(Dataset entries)
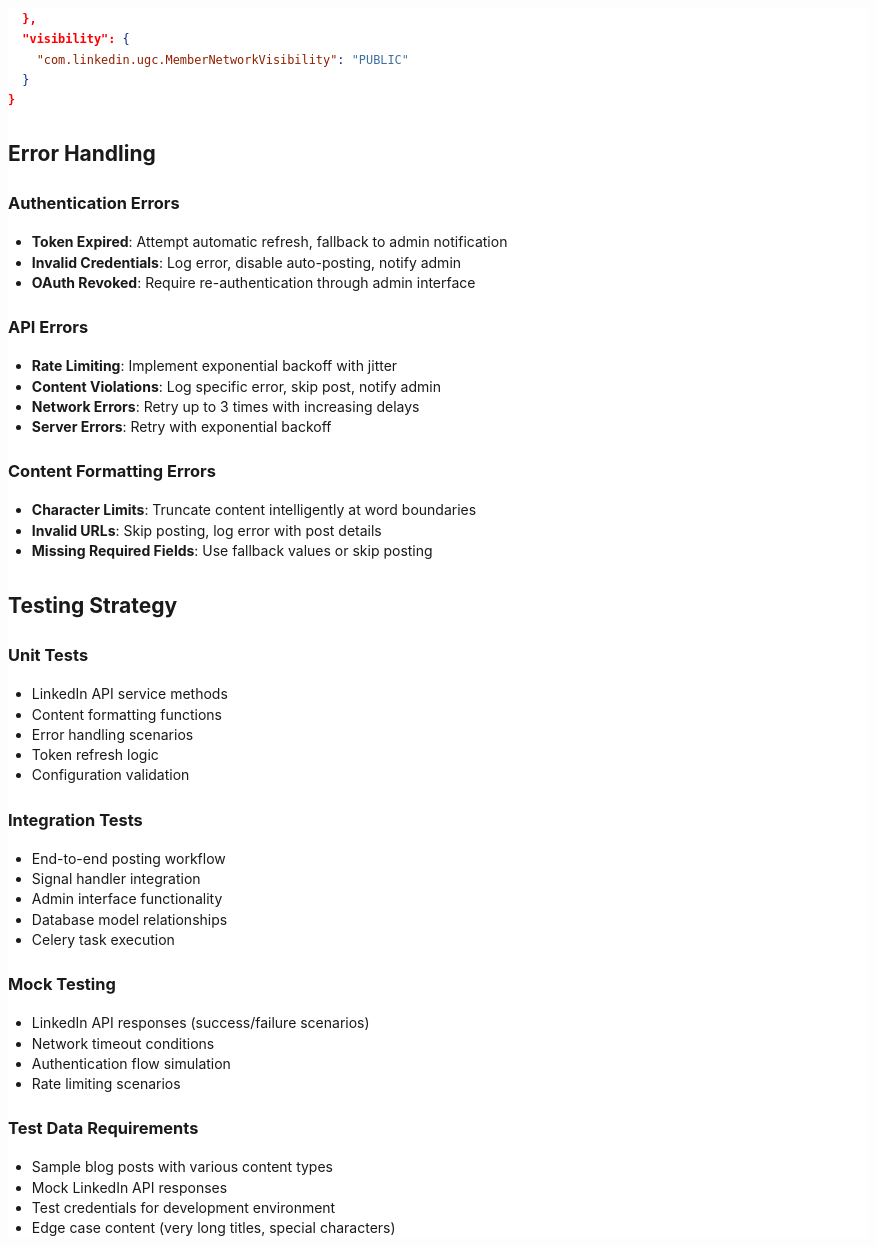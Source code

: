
 ```json
  },
  "visibility": {
    "com.linkedin.ugc.MemberNetworkVisibility": "PUBLIC"
  }
}
```

## Error Handling

### Authentication Errors
- **Token Expired**: Attempt automatic refresh, fallback to admin notification
- **Invalid Credentials**: Log error, disable auto-posting, notify admin
- **OAuth Revoked**: Require re-authentication through admin interface

### API Errors
- **Rate Limiting**: Implement exponential backoff with jitter
- **Content Violations**: Log specific error, skip post, notify admin
- **Network Errors**: Retry up to 3 times with increasing delays
- **Server Errors**: Retry with exponential backoff

### Content Formatting Errors
- **Character Limits**: Truncate content intelligently at word boundaries
- **Invalid URLs**: Skip posting, log error with post details
- **Missing Required Fields**: Use fallback values or skip posting

## Testing Strategy

### Unit Tests
- LinkedIn API service methods
- Content formatting functions
- Error handling scenarios
- Token refresh logic
- Configuration validation

### Integration Tests
- End-to-end posting workflow
- Signal handler integration
- Admin interface functionality
- Database model relationships
- Celery task execution

### Mock Testing
- LinkedIn API responses (success/failure scenarios)
- Network timeout conditions
- Authentication flow simulation
- Rate limiting scenarios

### Test Data Requirements
- Sample blog posts with various content types
- Mock LinkedIn API responses
- Test credentials for development environment
- Edge case content (very long titles, special characters)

Exercise directions »
For each line above that includes "posting", make a copy.

Response box »
- **Invalid Credentials**: Log error, disable auto-posting, notify admin
- **Invalid URLs**: Skip posting, log error with post details
- **Missing Required Fields**: Use fallback values or skip posting
- End-to-end posting workflow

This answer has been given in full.